:: Your instructions ::
Which lines below contain the word "notions"? Copy each one.

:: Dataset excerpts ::
=== Section Start ===

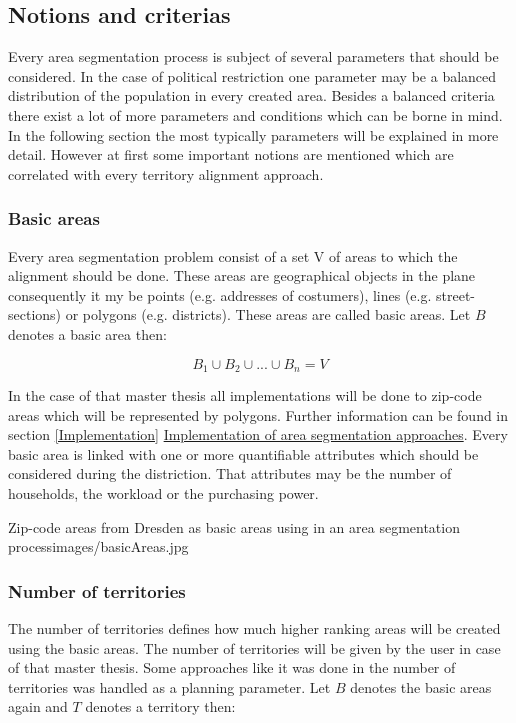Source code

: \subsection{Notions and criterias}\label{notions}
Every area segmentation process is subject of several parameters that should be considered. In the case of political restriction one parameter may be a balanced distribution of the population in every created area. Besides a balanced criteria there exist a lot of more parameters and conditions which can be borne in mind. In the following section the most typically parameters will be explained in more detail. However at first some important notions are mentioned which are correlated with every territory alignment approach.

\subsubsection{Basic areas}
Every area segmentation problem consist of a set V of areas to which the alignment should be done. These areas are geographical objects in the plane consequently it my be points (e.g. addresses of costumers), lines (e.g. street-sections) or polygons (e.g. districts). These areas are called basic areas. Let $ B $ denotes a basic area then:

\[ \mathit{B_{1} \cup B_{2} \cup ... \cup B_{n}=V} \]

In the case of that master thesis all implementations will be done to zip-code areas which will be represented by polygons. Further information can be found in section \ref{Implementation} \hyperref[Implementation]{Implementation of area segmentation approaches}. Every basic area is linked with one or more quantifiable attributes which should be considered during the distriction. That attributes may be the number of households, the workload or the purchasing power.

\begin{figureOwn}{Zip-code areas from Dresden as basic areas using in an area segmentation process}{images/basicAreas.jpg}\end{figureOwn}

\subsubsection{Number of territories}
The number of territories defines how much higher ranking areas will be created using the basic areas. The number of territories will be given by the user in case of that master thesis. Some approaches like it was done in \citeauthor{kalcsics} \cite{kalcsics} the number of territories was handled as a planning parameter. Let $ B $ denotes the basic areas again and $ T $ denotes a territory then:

=== Section End ===
=== Section Start ===

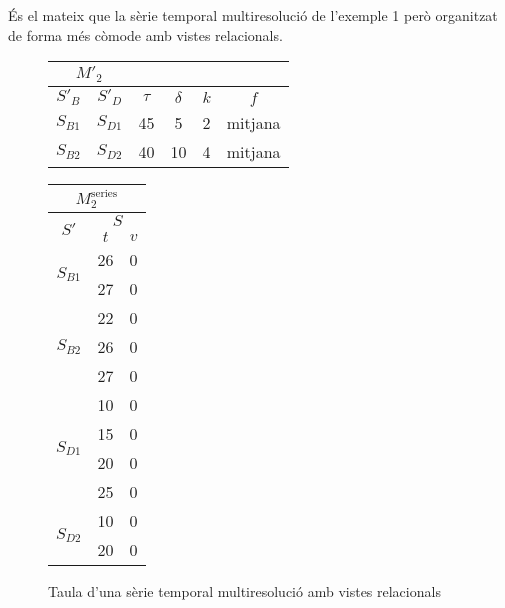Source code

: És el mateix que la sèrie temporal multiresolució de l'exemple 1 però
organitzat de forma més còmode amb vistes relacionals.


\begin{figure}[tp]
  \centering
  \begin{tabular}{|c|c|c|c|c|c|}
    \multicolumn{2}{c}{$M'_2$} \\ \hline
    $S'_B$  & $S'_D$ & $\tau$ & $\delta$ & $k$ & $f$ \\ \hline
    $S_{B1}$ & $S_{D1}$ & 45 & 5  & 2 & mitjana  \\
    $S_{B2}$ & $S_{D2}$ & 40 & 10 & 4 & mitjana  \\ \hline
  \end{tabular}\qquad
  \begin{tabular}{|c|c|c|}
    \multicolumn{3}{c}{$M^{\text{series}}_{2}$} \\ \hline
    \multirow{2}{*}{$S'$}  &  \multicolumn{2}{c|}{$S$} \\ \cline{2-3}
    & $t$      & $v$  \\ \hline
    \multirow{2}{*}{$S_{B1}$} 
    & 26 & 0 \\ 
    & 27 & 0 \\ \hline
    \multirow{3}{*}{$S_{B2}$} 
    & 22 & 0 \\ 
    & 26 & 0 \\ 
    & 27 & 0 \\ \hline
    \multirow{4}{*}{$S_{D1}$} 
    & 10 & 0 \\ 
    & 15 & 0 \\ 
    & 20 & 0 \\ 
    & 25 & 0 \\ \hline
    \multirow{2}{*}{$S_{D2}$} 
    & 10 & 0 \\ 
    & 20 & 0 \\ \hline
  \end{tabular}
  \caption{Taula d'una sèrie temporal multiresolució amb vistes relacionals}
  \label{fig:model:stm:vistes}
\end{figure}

=== Section End ===
=== Section Start ===

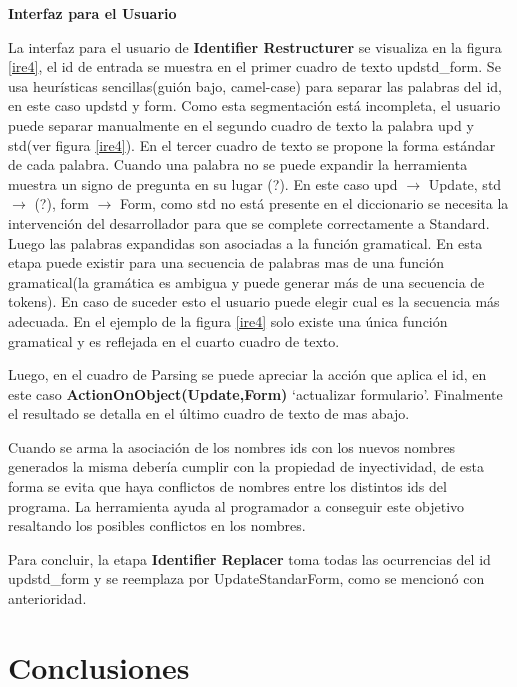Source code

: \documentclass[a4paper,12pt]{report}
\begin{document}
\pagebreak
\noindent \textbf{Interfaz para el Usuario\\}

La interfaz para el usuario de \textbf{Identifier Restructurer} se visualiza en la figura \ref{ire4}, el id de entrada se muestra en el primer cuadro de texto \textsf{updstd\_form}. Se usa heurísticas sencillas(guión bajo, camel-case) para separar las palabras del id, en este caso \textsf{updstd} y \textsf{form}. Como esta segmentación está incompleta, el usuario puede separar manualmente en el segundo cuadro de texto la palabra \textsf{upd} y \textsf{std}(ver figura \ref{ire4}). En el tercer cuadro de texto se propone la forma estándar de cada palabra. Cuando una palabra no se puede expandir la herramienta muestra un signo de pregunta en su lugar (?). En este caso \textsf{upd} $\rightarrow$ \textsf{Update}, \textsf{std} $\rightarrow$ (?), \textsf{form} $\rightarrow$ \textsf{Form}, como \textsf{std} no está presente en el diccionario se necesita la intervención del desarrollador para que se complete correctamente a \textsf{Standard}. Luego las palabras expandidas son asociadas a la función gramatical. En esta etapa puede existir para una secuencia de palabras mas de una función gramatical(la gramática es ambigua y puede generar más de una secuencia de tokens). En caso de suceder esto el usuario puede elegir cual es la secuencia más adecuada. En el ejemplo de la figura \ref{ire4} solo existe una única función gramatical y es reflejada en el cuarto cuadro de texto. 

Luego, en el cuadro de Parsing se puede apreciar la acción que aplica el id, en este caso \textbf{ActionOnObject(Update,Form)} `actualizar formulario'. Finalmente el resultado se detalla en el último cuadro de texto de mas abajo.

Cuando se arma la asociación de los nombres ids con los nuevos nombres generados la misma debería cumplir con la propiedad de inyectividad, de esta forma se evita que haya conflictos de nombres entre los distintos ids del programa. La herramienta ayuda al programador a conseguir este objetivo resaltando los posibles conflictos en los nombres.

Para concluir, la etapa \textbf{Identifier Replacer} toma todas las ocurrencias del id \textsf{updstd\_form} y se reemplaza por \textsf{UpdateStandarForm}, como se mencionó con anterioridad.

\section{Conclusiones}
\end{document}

=== Section End ===

:: Response to this exercise ::
: \subsection{Notions and criterias}\label{notions}
Every area segmentation process is subject of several parameters that should be considered. In the case of political restriction one parameter may be a balanced distribution of the population in every created area. Besides a balanced criteria there exist a lot of more parameters and conditions which can be borne in mind. In the following section the most typically parameters will be explained in more detail. However at first some important notions are mentioned which are correlated with every territory alignment approach.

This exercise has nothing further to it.